Those kind of over-the-top antics might be passé, but much like a stand-up comedian singling you out in the crowd, there's still nothing quite as unnerving as an intimidating, wild-eyed singer leaping from the stage, thrashing on the ground, and getting right in your face and howling when all you wanted to do was stand in the back, sip your vodka tonic, and bob your head to some beats.

Such a scene is possible, nay probable, when Tamion vocalist B. Kerry hits a stage. Though the trio has only played a handful of shows outside the Motor City, the unpredictable frontwoman's reputation for confrontation is quickly becoming the stuff of legend.

"It's not something we intentionally set out to do," insists Samual, who shares instrumental duties with bassist/programmer K. Michael. "We're all nice people, and if people are sympathetic to our cause, then that's how we react to it. And if people are hostile, well . . . "

He chuckles ominously. "Basically, Kerry gets into the audience, and there's no barrier to where she thinks she can perform from and how she will do it," he says. "Like even if the microphone is constantly feeding back because she's standing right in front of a monitor, it doesn't matter at all to her. She wants to go where she wants to go and do whatever she wants to do. But I think it's really important to what she's about, and why we work together and why what we do is special. Because it's really, really real, sometimes too real for me. And, yeah, there's a lot of tension involved sometimes. It just depends on Kerry and if she's feeling happy or sad. I dunno — 'confrontational' might be too narrow a way to explain it, it's just about being completely in the moment and whatever happens, happens."

Don't look to the musical side of the trio for much relief, however — despite a foundation of vintage synths, drum machines, processors, and sequencers, Tamion isn't exactly putting the "disco" in "discomfort." Rather, it does very abrasive, twitchy, melodically averse, minimal-yet-intense, punk rock things with its gear. Sometimes you can actually dance to it, other times you can feel your synapses melting to it.
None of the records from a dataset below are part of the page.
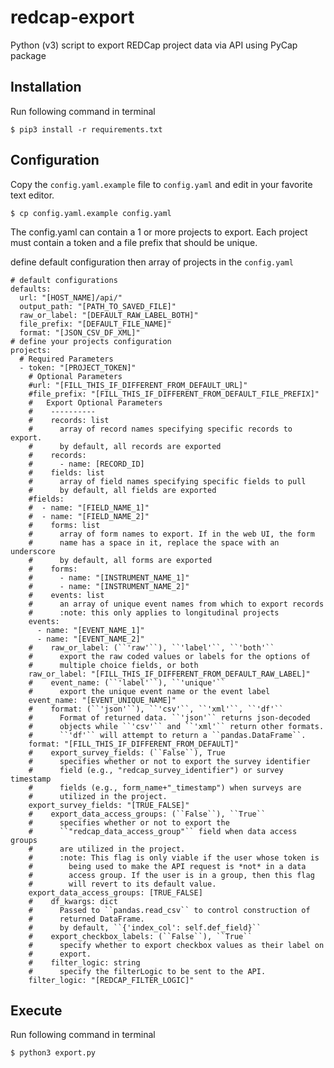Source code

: # redcap-export
Python (v3) script to export REDCap project data via API using PyCap package

Installation
------------
Run following command in terminal

    $ pip3 install -r requirements.txt

Configuration
-------------

Copy the `config.yaml.example` file to `config.yaml` and edit in your favorite text editor.
 
    $ cp config.yaml.example config.yaml

The config.yaml can contain a 1 or more projects to export.  Each project must
contain a token and a file prefix that should be unique.

define default configuration then array of projects in the `config.yaml`

```
# default configurations
defaults:
  url: "[HOST_NAME]/api/"
  output_path: "[PATH_TO_SAVED_FILE]"
  raw_or_label: "[DEFAULT_RAW_LABEL_BOTH]"
  file_prefix: "[DEFAULT_FILE_NAME]"
  format: "[JSON_CSV_DF_XML]"
# define your projects configuration
projects:
  # Required Parameters
  - token: "[PROJECT_TOKEN]"
    # Optional Parameters
    #url: "[FILL_THIS_IF_DIFFERENT_FROM_DEFAULT_URL]"
    #file_prefix: "[FILL_THIS_IF_DIFFERENT_FROM_DEFAULT_FILE_PREFIX]"
    #   Export Optional Parameters
    #    ----------
    #    records: list
    #      array of record names specifying specific records to export.
    #      by default, all records are exported
    #    records:
    #      - name: [RECORD_ID]
    #    fields: list
    #      array of field names specifying specific fields to pull
    #      by default, all fields are exported
    #fields:
    #  - name: "[FIELD_NAME_1]"
    #  - name: "[FIELD_NAME_2]"
    #    forms: list
    #      array of form names to export. If in the web UI, the form
    #      name has a space in it, replace the space with an underscore
    #      by default, all forms are exported
    #    forms:
    #      - name: "[INSTRUMENT_NAME_1]"
    #      - name: "[INSTRUMENT_NAME_2]"
    #    events: list
    #      an array of unique event names from which to export records
    #      :note: this only applies to longitudinal projects
    events:
      - name: "[EVENT_NAME_1]"
      - name: "[EVENT_NAME_2]"
    #    raw_or_label: (``'raw'``), ``'label'``, ``'both'``
    #      export the raw coded values or labels for the options of
    #      multiple choice fields, or both
    raw_or_label: "[FILL_THIS_IF_DIFFERENT_FROM_DEFAULT_RAW_LABEL]"
    #    event_name: (``'label'``), ``'unique'``
    #      export the unique event name or the event label
    event_name: "[EVENT_UNIQUE_NAME]"
    #    format: (``'json'``), ``'csv'``, ``'xml'``, ``'df'``
    #      Format of returned data. ``'json'`` returns json-decoded
    #      objects while ``'csv'`` and ``'xml'`` return other formats.
    #      ``'df'`` will attempt to return a ``pandas.DataFrame``.
    format: "[FILL_THIS_IF_DIFFERENT_FROM_DEFAULT]"
    #    export_survey_fields: (``False``), True
    #      specifies whether or not to export the survey identifier
    #      field (e.g., "redcap_survey_identifier") or survey timestamp
    #      fields (e.g., form_name+"_timestamp") when surveys are
    #      utilized in the project.
    export_survey_fields: "[TRUE_FALSE]"
    #    export_data_access_groups: (``False``), ``True``
    #      specifies whether or not to export the
    #      ``"redcap_data_access_group"`` field when data access groups
    #      are utilized in the project.
    #      :note: This flag is only viable if the user whose token is
    #        being used to make the API request is *not* in a data
    #        access group. If the user is in a group, then this flag
    #        will revert to its default value.
    export_data_access_groups: [TRUE_FALSE]
    #    df_kwargs: dict
    #      Passed to ``pandas.read_csv`` to control construction of
    #      returned DataFrame.
    #      by default, ``{'index_col': self.def_field}``
    #    export_checkbox_labels: (``False``), ``True``
    #      specify whether to export checkbox values as their label on
    #      export.
    #    filter_logic: string
    #      specify the filterLogic to be sent to the API.
    filter_logic: "[REDCAP_FILTER_LOGIC]"
```

Execute
-------
Run following command in terminal

    $ python3 export.py

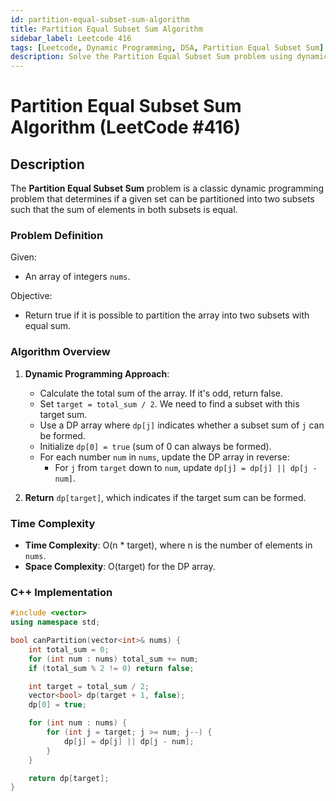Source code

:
```yaml
---
id: partition-equal-subset-sum-algorithm
title: Partition Equal Subset Sum Algorithm
sidebar_label: Leetcode 416
tags: [Leetcode, Dynamic Programming, DSA, Partition Equal Subset Sum]
description: Solve the Partition Equal Subset Sum problem using dynamic programming to check if a set can be partitioned into two subsets with equal sum.
---
```


# Partition Equal Subset Sum Algorithm (LeetCode #416)

## Description

The **Partition Equal Subset Sum** problem is a classic dynamic programming problem that determines if a given set can be partitioned into two subsets such that the sum of elements in both subsets is equal.

### Problem Definition

Given:
- An array of integers `nums`.

Objective:
- Return true if it is possible to partition the array into two subsets with equal sum.

### Algorithm Overview

1. **Dynamic Programming Approach**:
   - Calculate the total sum of the array. If it's odd, return false.
   - Set `target = total_sum / 2`. We need to find a subset with this target sum.
   - Use a DP array where `dp[j]` indicates whether a subset sum of `j` can be formed.
   - Initialize `dp[0] = true` (sum of 0 can always be formed).
   - For each number `num` in `nums`, update the DP array in reverse:
     - For `j` from `target` down to `num`, update `dp[j] = dp[j] || dp[j - num]`.

2. **Return** `dp[target]`, which indicates if the target sum can be formed.

### Time Complexity

- **Time Complexity**: O(n * target), where n is the number of elements in `nums`.
- **Space Complexity**: O(target) for the DP array.

### C++ Implementation

```cpp
#include <vector>
using namespace std;

bool canPartition(vector<int>& nums) {
    int total_sum = 0;
    for (int num : nums) total_sum += num;
    if (total_sum % 2 != 0) return false;

    int target = total_sum / 2;
    vector<bool> dp(target + 1, false);
    dp[0] = true;

    for (int num : nums) {
        for (int j = target; j >= num; j--) {
            dp[j] = dp[j] || dp[j - num];
        }
    }

    return dp[target];
}
```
It's an especially compelling unease, though, akin to Detroit compadre and tour mate Adult., yet even more harsh and disjointed.

Tamion 12 Inch had been kicking around Detroit for a few years in various incarnations--always with Samual and Kerry at its core — when Adult.'s (and the founders of the Ersatz Audio record label) Adam Lee Miller and Nicola Kuperus helped it break out of city limits by putting its early single "Thin Boys Murdered" on the label's widely distributed 2002 compilation album Misery Loves Company. Soon after Tamion signed to Ersatz, and when Samual submitted five first-take rough demos for its February 2003 debut EP, All Black, Eyes Closed to the Excess of Disaster, Miller and Kuperus liked the rawness of them so much they released them as they were.

While he's proud of that initial effort, Samual says the group is trying a different approach for its upcoming full-length album. "The way we did the EP, they weren't created as live songs first," he says. "It was more like they were 'assembled,' on my computer at home. It was hard to get any sort of vibe going because there we were, sitting in this attic, it was really cold, [and] there's two people kind of staring at the singer while she's trying to do what she does. I think she was feeling inhibited whereas she's completely uninhibited in the live situation. But since then we've written a whole bunch of new songs and have been playing them live for over a year. And this time I've recorded all the basic tracks at home, but then we're gonna go into the studio after this tour and play live over those backing tracks, then maybe get rid of the backing stuff, just to try to capture that same energy as the shows.

"Doing it all with computers is cheap and DIY and everything, but I'm just not into it anymore," Samual continues. "It's probably why 200 records are released every day, and 199 of them you don't wanna listen to. And we're striving for something that doesn't sound like it comes from one particular style, where you can say, 'Oh, it's this kind of music.'"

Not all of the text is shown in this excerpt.